Force Multipliers and 21st Century Imperial Warfare: Practice and Propaganda


If the present provides a hint of what it is to come, the nastiest, ugliest, and bloodiest wars to be fought this century will be between states opposed to continued US dominance, and the force multipliers of US dominance. We see the outline of sovereign self-defense programs that take diverse forms, from the banning of foreign funding for NGOs operating in a state’s territory, controlling the mass media, arresting protesters, shutting down CIA-funded political parties, curtailing foreign student exchanges, denying visas to foreign academic researchers, terminating USAID operations, to expelling US ambassadors, and so forth. In extreme cases, this includes open warfare between governments and armed rebels backed by the US, or more indirectly (as the force multiplier principle mandates) backed by US allies. US intervention will provoke and heighten paranoia, stoking repression, and create the illusion of a self-fulfilling prophecy that US interventionists can further manipulate, using logic of this kind: they are serial human rights abusers; we therefore need to intervene in the name of humanity. There will be no discussion, let alone admission, that US covert intervention helped to provoke repression, and that the US knowingly placed its “force multipliers” on the front line. “Force multipliers” also requires us to understand the full depth and scope of US imperialism comprising, among other things: entertainment, food, drink, software, agriculture, arms sales, media, and so on.

Yet, in the end, we are still left with a basic question: What is a force multiplier? There are even more answers to this question than there are persons answering it. Beyond the most basic definition in physics, we see a proliferation of examples of force multipliers, reflecting a weak pseudo-science that reifies actual policies, offering mixed results in practice. Given the scientistic and positivist approach that achieved hegemony during the Cold War in US universities and the military, the conceptualization of force multipliers reveals familiar problems arising from the naturalization of social phenomena, of “man” as “molecule” of society. As an impoverished form of political science, one that is formulaic, mechanical, utilitarian, and ideologically-driven, the force multiplier idea nonetheless poses difficult anthropological questions about the agency of others. My hope was that military writers did not choose to write “force multipliers” because candidly calling them “quislings,” “shills,” “dupes,” “pawns” or “suckers” would have been too “politically incorrect,” or would have validated older, Cold War-era accusations of the US supporting “stooges,” “lackeys,” “cronies,” “henchmen,” “running dogs,” or “lap dogs”. In other words, my hope was that this was not yet another imperial euphemism. Regardless of the intentions behind the terminology, whether conscious or not, the basic idea of using humans as a form of drone, one that is less expensive yet more precise and in less need of constant guidance, seems to be the persisting feature of the force multiplier concept.

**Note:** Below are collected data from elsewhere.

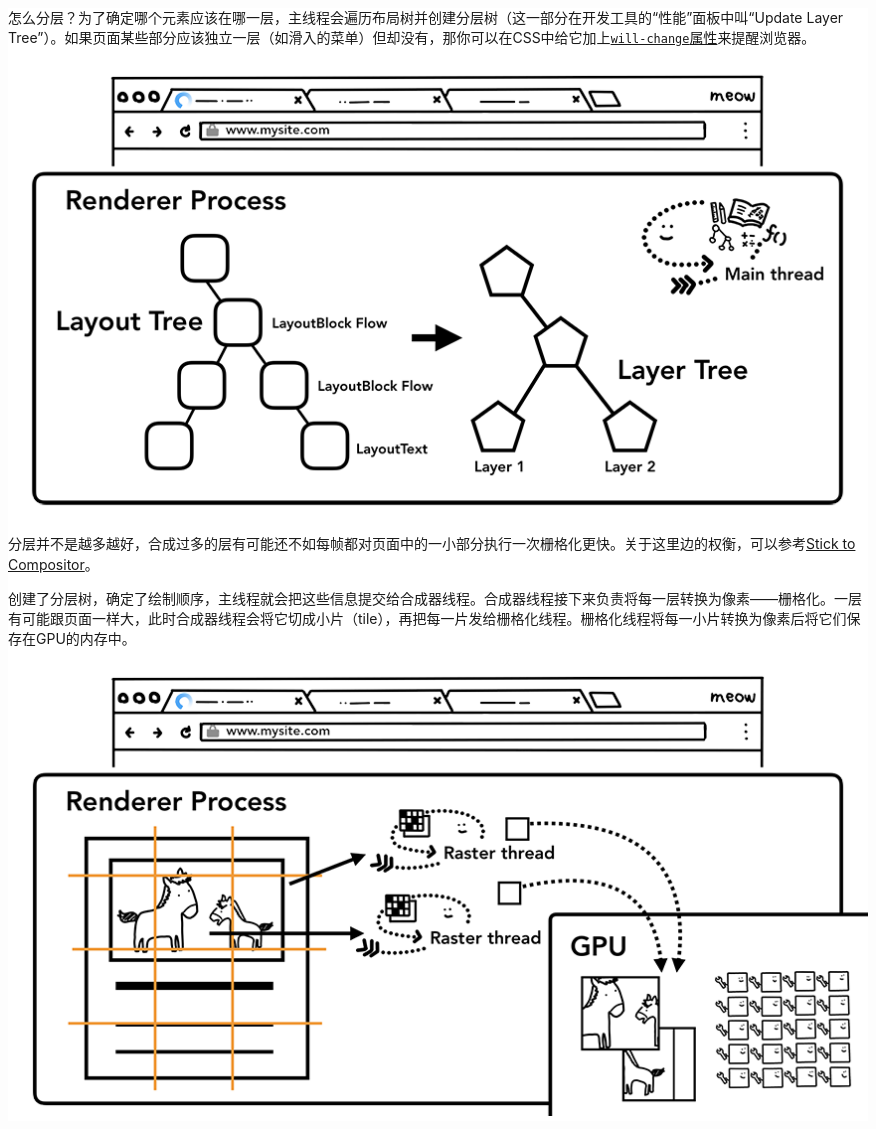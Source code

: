 怎么分层？为了确定哪个元素应该在哪一层，主线程会遍历布局树并创建分层树（这一部分在开发工具的“性能”面板中叫“Update Layer Tree”）。如果页面某些部分应该独立一层（如滑入的菜单）但却没有，那你可以在CSS中给它加上[`will-change`属性](https://developer.mozilla.org/en-US/docs/Web/CSS/will-change)来提醒浏览器。

![Alt text](image-24.png)

分层并不是越多越好，合成过多的层有可能还不如每帧都对页面中的一小部分执行一次栅格化更快。关于这里边的权衡，可以参考[Stick to Compositor](https://web.dev/stick-to-compositor-only-properties-and-manage-layer-count/)。

创建了分层树，确定了绘制顺序，主线程就会把这些信息提交给合成器线程。合成器线程接下来负责将每一层转换为像素——栅格化。一层有可能跟页面一样大，此时合成器线程会将它切成小片（tile），再把每一片发给栅格化线程。栅格化线程将每一小片转换为像素后将它们保存在GPU的内存中。

![Alt text](image-25.png)
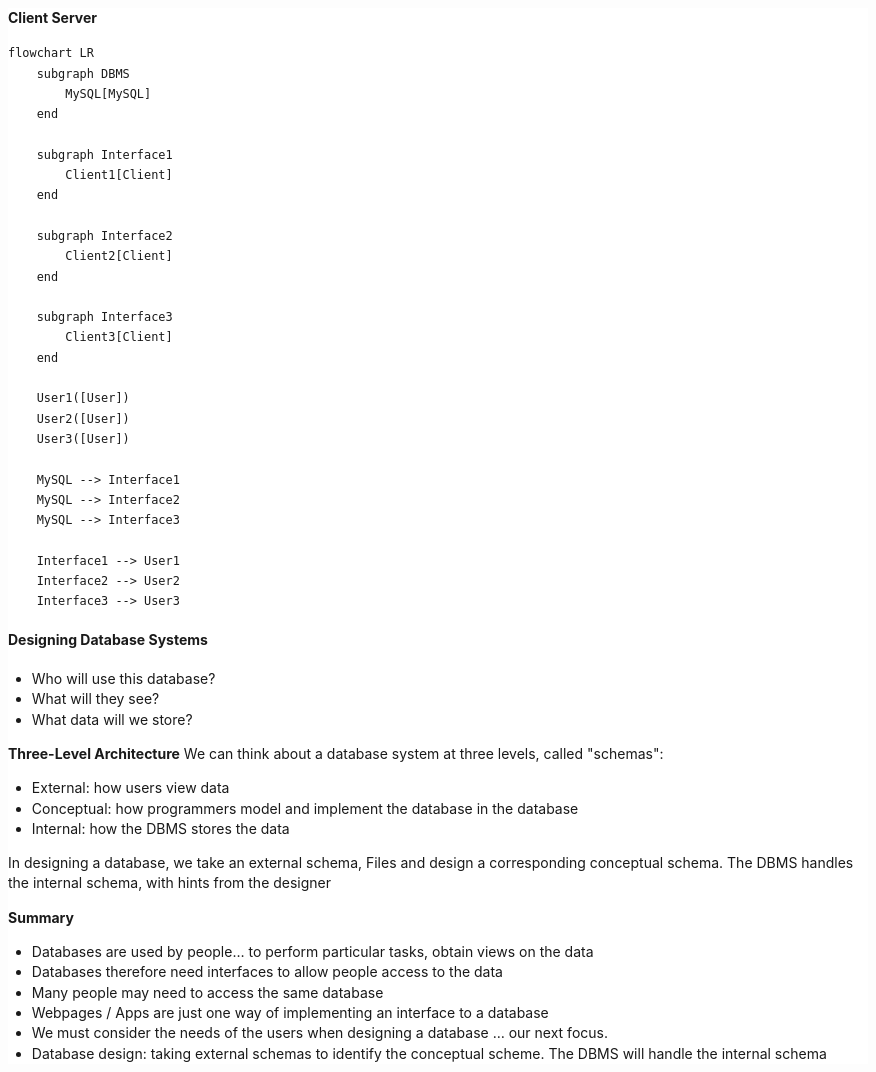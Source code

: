 **Client Server**
```mermaid
flowchart LR
    subgraph DBMS
        MySQL[MySQL]
    end

    subgraph Interface1
        Client1[Client]
    end
    
    subgraph Interface2
        Client2[Client]
    end

    subgraph Interface3
        Client3[Client]
    end

    User1([User])
    User2([User])
    User3([User])

    MySQL --> Interface1
    MySQL --> Interface2
    MySQL --> Interface3

    Interface1 --> User1
    Interface2 --> User2
    Interface3 --> User3
```

#### Designing Database Systems
- Who will use this database?
- What will they see?
- What data will we store?

**Three-Level Architecture**
We can think about a database system at three levels, called "schemas": 

- External: how users view data
- Conceptual: how programmers model and implement the database in the database 
- Internal: how the DBMS stores the data

In designing a database, we take an external schema, Files and design a corresponding conceptual schema. The DBMS handles the internal schema, with hints from the designer

**Summary**
- Databases are used by people… to perform particular tasks, obtain views on the data 
- Databases therefore need interfaces to allow people access to the data 
- Many people may need to access the same database 
- Webpages / Apps are just one way of implementing an interface to a database 
- We must consider the needs of the users when designing a database … our next focus. 
- Database design: taking external schemas to identify the conceptual scheme. The DBMS will handle the internal schema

If the concept is not a mere euphemism, then there is still an absence of sound theorization of force multipliers on the part of the Pentagon, and by that I mean that while an inchoate lexical infrastructure exists consisting of nested synonyms derived from the natural sciences, there is little more than crude utilitarianism and functionalism to hold the terms together. Some may wish to retort, “then that is the theory” by noting the presence of functionalist assumptions and premises derived from rational-choice theories. However, the presence of theory should also involve the process of theorization, which entails questioning, revising, and exposing one’s assumptions to a dialogue with other theories and with facts that appear to challenge the validity of the theory.

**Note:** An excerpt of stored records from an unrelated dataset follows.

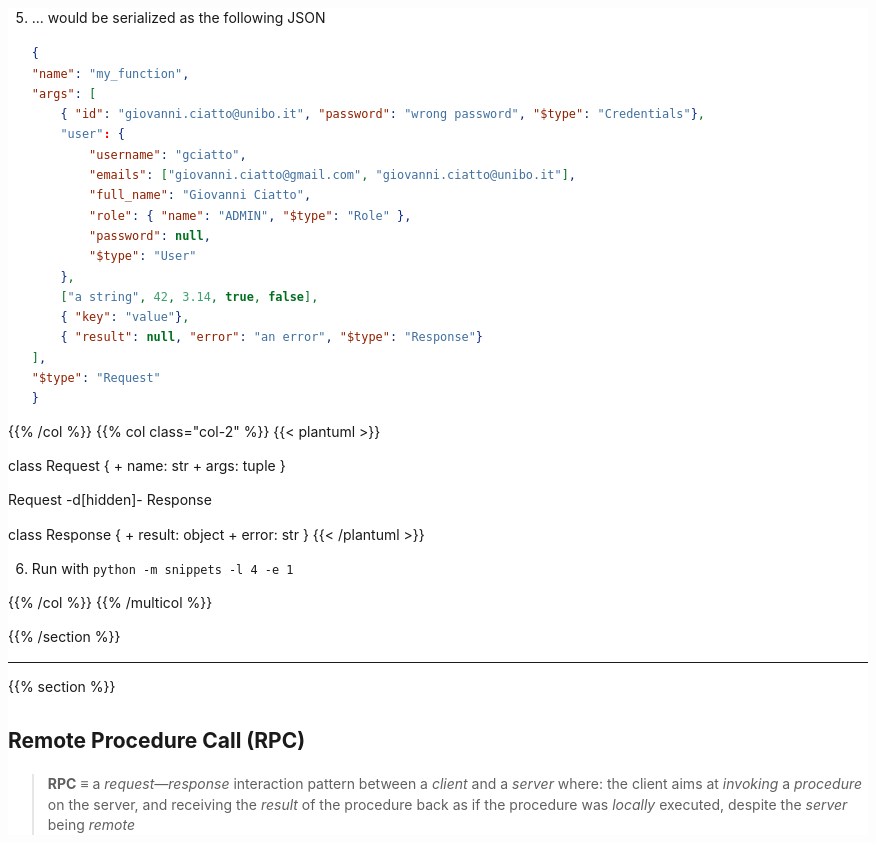5. ... would be serialized as the following JSON
    ```json
    {
    "name": "my_function",
    "args": [
        { "id": "giovanni.ciatto@unibo.it", "password": "wrong password", "$type": "Credentials"},
        "user": {
            "username": "gciatto",
            "emails": ["giovanni.ciatto@gmail.com", "giovanni.ciatto@unibo.it"],
            "full_name": "Giovanni Ciatto",
            "role": { "name": "ADMIN", "$type": "Role" },
            "password": null,
            "$type": "User"
        },
        ["a string", 42, 3.14, true, false],
        { "key": "value"},
        { "result": null, "error": "an error", "$type": "Response"}
    ],
    "$type": "Request"
    }
    ```

{{% /col %}}
{{% col class="col-2" %}}
{{< plantuml >}}

class Request {
    + name: str
    + args: tuple
}

Request -d[hidden]- Response

class Response {
    + result: object
    + error: str
}
{{< /plantuml >}}

6. Run with `python -m snippets -l 4 -e 1`

{{% /col %}}
{{% /multicol %}}

{{% /section %}}

---

{{% section %}}

## Remote Procedure Call (RPC)

> __RPC__ $\equiv$ a _request—response_ interaction pattern between a _client_ and a _server_ where:
> the client aims at _invoking_ a _procedure_ on the server, and receiving the _result_ of the procedure back
> as if the procedure was _locally_ executed, despite the _server_ being _remote_
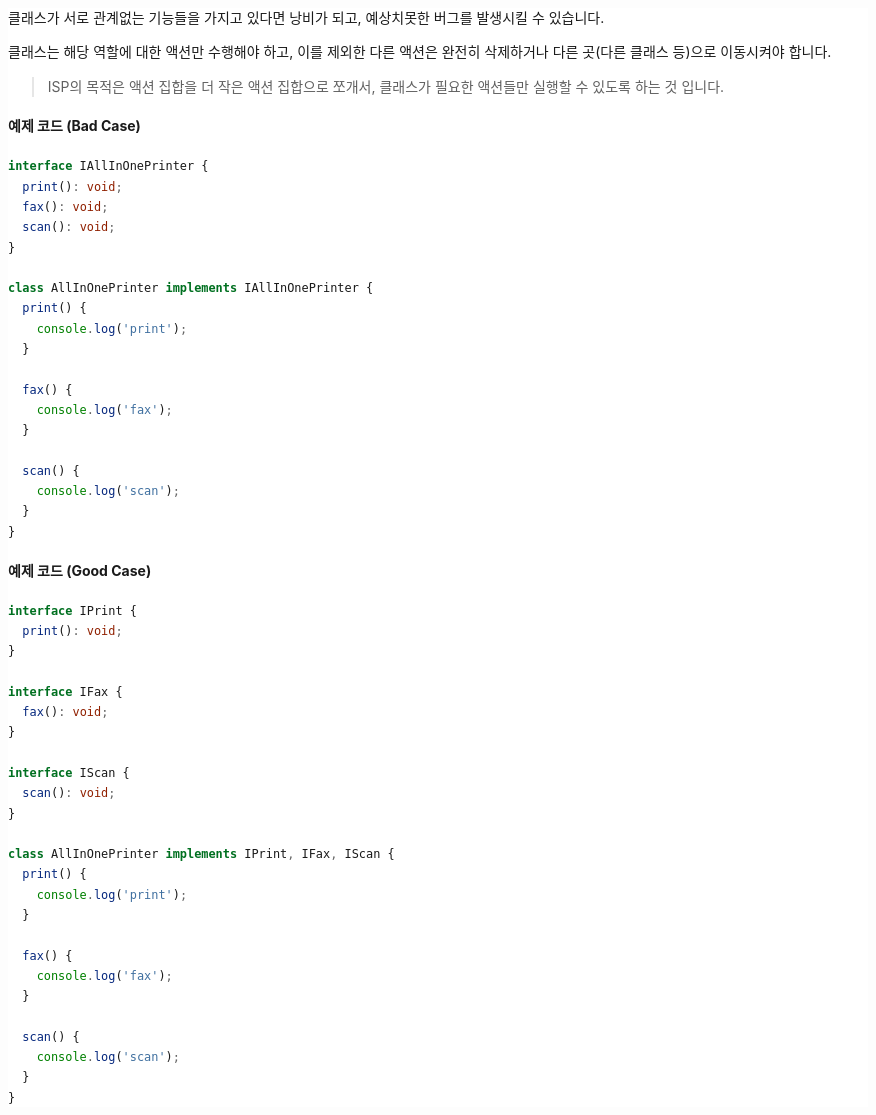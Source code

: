 클래스가 서로 관계없는 기능들을 가지고 있다면 낭비가 되고, 예상치못한 버그를 발생시킬 수 있습니다.

클래스는 해당 역할에 대한 액션만 수행해야 하고, 이를 제외한 다른 액션은 완전히 삭제하거나 다른 곳(다른 클래스 등)으로 이동시켜야 합니다.

>ISP의 목적은 액션 집합을 더 작은 액션 집합으로 쪼개서, 클래스가 필요한 액션들만 실행할 수 있도록 하는 것 입니다.

#### 예제 코드 (Bad Case)
```typescript
interface IAllInOnePrinter {
  print(): void;
  fax(): void;
  scan(): void;
}

class AllInOnePrinter implements IAllInOnePrinter {
  print() {
    console.log('print');
  }

  fax() {
    console.log('fax');
  }

  scan() {
    console.log('scan');
  }
}
```

#### 예제 코드 (Good Case)
```typescript
interface IPrint {
  print(): void;
}

interface IFax {
  fax(): void;
}

interface IScan {
  scan(): void;
}

class AllInOnePrinter implements IPrint, IFax, IScan {
  print() {
    console.log('print');
  }

  fax() {
    console.log('fax');
  }

  scan() {
    console.log('scan');
  }
}
```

There may be a lot of real-world destruction by the US military and intelligence apparatus, but there is no winning as such—the absence of theorization is killing the imperial political and security structures, but their exposure to critical theories will only hasten their defeat. No wonder then that so many right-wing “pro-military” columnists in the US routinely scoff at and dismiss “post-colonialism”—theirs is a hegemony in trouble, turned narcissistic: unable to find their mirror image in many sectors of the social sciences and humanities, they resort to angry triumphalism and cyclical repetition of the same failed “solutions,” repeated over and over again. On the other hand, they can find their mirror-image in academia, and particularly anthropology, in other ways: many US anthropologists’ convoluted (meta)theoretical fumblings, obfuscated by pretentious language whose deliberate lack of clarity masks deep confusion and bewilderment, stands out particularly in the cases of topics which are “new,” such as democracy or globalization. In this sense, both the US military and US anthropology in some quarters share in common a proliferation of theoretical-sounding rhetoric and a lack of scientific theory. Not coincidentally, both also share an apparent aversion to even saying the word “imperialism”. One might detect a certain decadence in imperial intellectual life, of which the force multiplier theoretical pretense is but one small example.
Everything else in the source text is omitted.